Édito du 22 juin 2026
La deuxième canicule
Le deuxième épisode caniculaire de la saison, après celui du printemps et à cheval sur le début de l’été, s’annonce particulièrement intense et durable. Cartes rouge vif à la télévision, reportages sur les élèves en souffrance dans les écoles, débats sur la climatisation… Des centaines d’établissements scolaires fermés, des chantiers interrompus, des agriculteurs dépassés : les conséquences du dérèglement climatique sont chaque jour plus visibles et plus graves.
Chaque nouvelle vague de chaleur semble prendre de court responsables politiques, élus locaux, employeurs et citoyens. Pourtant, rien n’est plus prévisible que l’évolution du climat. Les scientifiques alertent depuis des décennies sur les effets dévastateurs du réchauffement climatique. Sécheresses, canicules, tempêtes, inondations : les épisodes extrêmes s’enchaînent à un rythme toujours plus rapide et avec une intensité croissante.
Les responsables politiques paraissent dépassés. Ils passent leur temps à détricoter les dispositifs de protection de l’environnement (ZAN – Zéro Artificialisation Nette, ZFE – Zones à Faibles Émissions, loi Duplomb…) puis s’étonnent de l’aggravation de la crise climatique à laquelle ils contribuent, souvent sous l’influence de lobbies défendant des intérêts particuliers à court terme. Même certains climato-sceptiques semblent désormais douter de leurs certitudes et en viennent à proposer de nouveaux plans d’action — pour la climatisation cette fois-ci — ou à s’intéresser enfin aux rapports du GIEC.
Il n’existe pas de solution miracle, mais une ligne directrice claire : agir simultanément sur les causes du dérèglement climatique et sur les politiques d’atténuation et d’adaptation.
Pour cela, nous avons besoin d’élus convaincus et déterminés à agir, si les Français le souhaitent. Les mesures actuellement mises en œuvre sont loin d’être à la hauteur de l’ampleur de la crise. Seule une sortie progressive des énergies fossiles permettra de redonner un avenir à notre pays et à notre planète, notamment dans les secteurs des transports et du chauffage, tout en renforçant notre souveraineté énergétique. Dans le même temps, il est indispensable de multiplier les mesures d’adaptation, de renoncer aux infrastructures coûteuses et polluantes, et de faciliter la vie quotidienne des citoyens.
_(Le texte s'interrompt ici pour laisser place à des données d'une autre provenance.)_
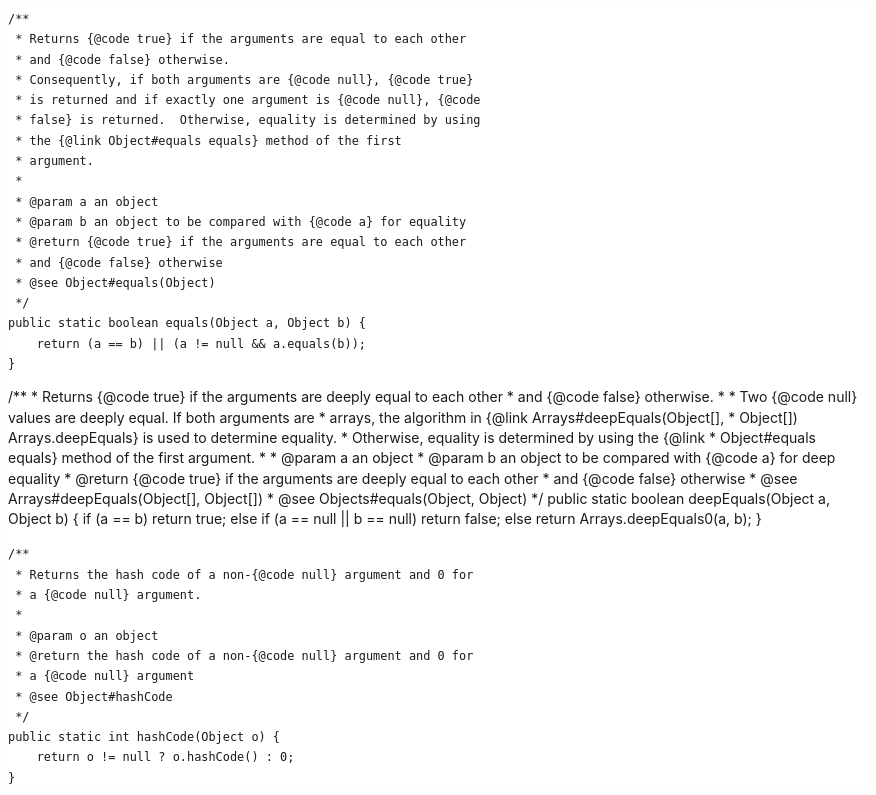     /**
     * Returns {@code true} if the arguments are equal to each other
     * and {@code false} otherwise.
     * Consequently, if both arguments are {@code null}, {@code true}
     * is returned and if exactly one argument is {@code null}, {@code
     * false} is returned.  Otherwise, equality is determined by using
     * the {@link Object#equals equals} method of the first
     * argument.
     *
     * @param a an object
     * @param b an object to be compared with {@code a} for equality
     * @return {@code true} if the arguments are equal to each other
     * and {@code false} otherwise
     * @see Object#equals(Object)
     */
    public static boolean equals(Object a, Object b) {
        return (a == b) || (a != null && a.equals(b));
    }

   /**
    * Returns {@code true} if the arguments are deeply equal to each other
    * and {@code false} otherwise.
    *
    * Two {@code null} values are deeply equal.  If both arguments are
    * arrays, the algorithm in {@link Arrays#deepEquals(Object[],
    * Object[]) Arrays.deepEquals} is used to determine equality.
    * Otherwise, equality is determined by using the {@link
    * Object#equals equals} method of the first argument.
    *
    * @param a an object
    * @param b an object to be compared with {@code a} for deep equality
    * @return {@code true} if the arguments are deeply equal to each other
    * and {@code false} otherwise
    * @see Arrays#deepEquals(Object[], Object[])
    * @see Objects#equals(Object, Object)
    */
    public static boolean deepEquals(Object a, Object b) {
        if (a == b)
            return true;
        else if (a == null || b == null)
            return false;
        else
            return Arrays.deepEquals0(a, b);
    }

    /**
     * Returns the hash code of a non-{@code null} argument and 0 for
     * a {@code null} argument.
     *
     * @param o an object
     * @return the hash code of a non-{@code null} argument and 0 for
     * a {@code null} argument
     * @see Object#hashCode
     */
    public static int hashCode(Object o) {
        return o != null ? o.hashCode() : 0;
    }
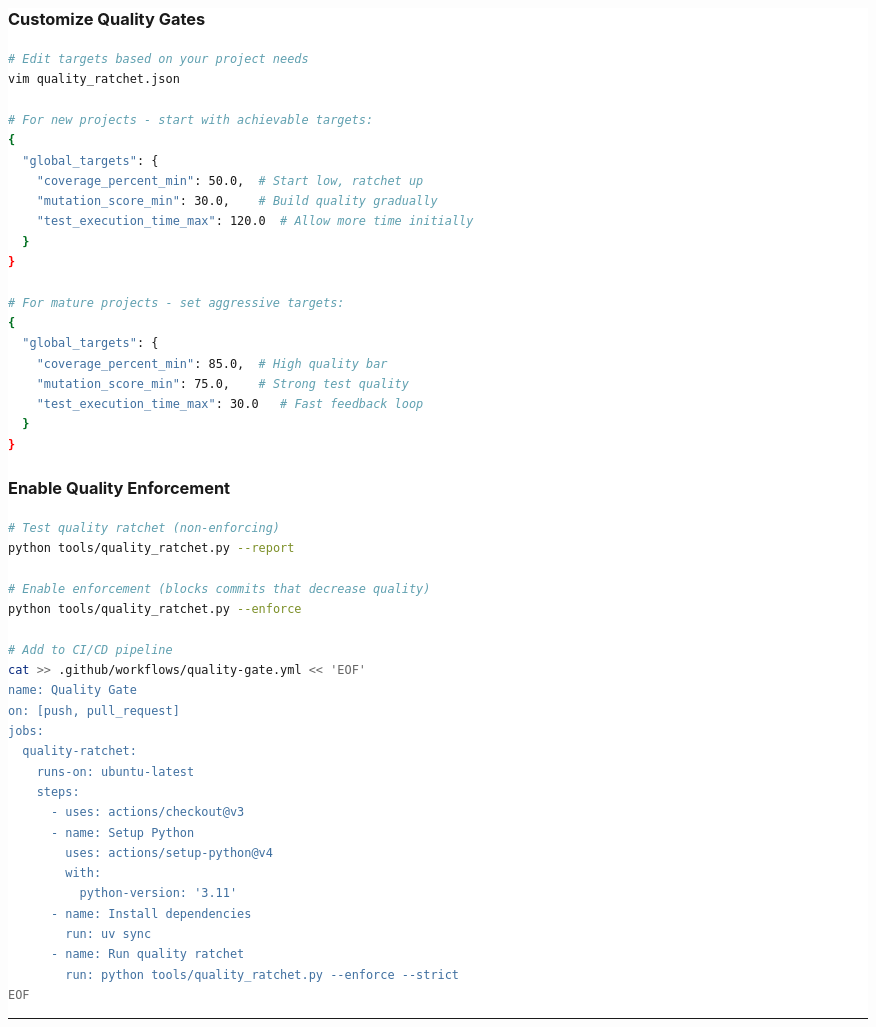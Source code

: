### Customize Quality Gates

```bash
# Edit targets based on your project needs
vim quality_ratchet.json

# For new projects - start with achievable targets:
{
  "global_targets": {
    "coverage_percent_min": 50.0,  # Start low, ratchet up
    "mutation_score_min": 30.0,    # Build quality gradually
    "test_execution_time_max": 120.0  # Allow more time initially
  }
}

# For mature projects - set aggressive targets:
{
  "global_targets": {
    "coverage_percent_min": 85.0,  # High quality bar
    "mutation_score_min": 75.0,    # Strong test quality
    "test_execution_time_max": 30.0   # Fast feedback loop
  }
}
```

### Enable Quality Enforcement

```bash
# Test quality ratchet (non-enforcing)
python tools/quality_ratchet.py --report

# Enable enforcement (blocks commits that decrease quality)
python tools/quality_ratchet.py --enforce

# Add to CI/CD pipeline
cat >> .github/workflows/quality-gate.yml << 'EOF'
name: Quality Gate
on: [push, pull_request]
jobs:
  quality-ratchet:
    runs-on: ubuntu-latest
    steps:
      - uses: actions/checkout@v3
      - name: Setup Python
        uses: actions/setup-python@v4
        with:
          python-version: '3.11'
      - name: Install dependencies
        run: uv sync
      - name: Run quality ratchet
        run: python tools/quality_ratchet.py --enforce --strict
EOF
```

---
C’est un combat de longue haleine dans lequel les collectivités locales ont un rôle majeur à jouer pour protéger leurs administrés, notamment à travers les règles d’urbanisme, les politiques de prévention et l’aménagement du territoire. Elles doivent également cesser d’apporter leur soutien aux responsables politiques climato-sceptiques qui vendent des illusions à leurs électeurs, à l’image des sénateurs euréliens.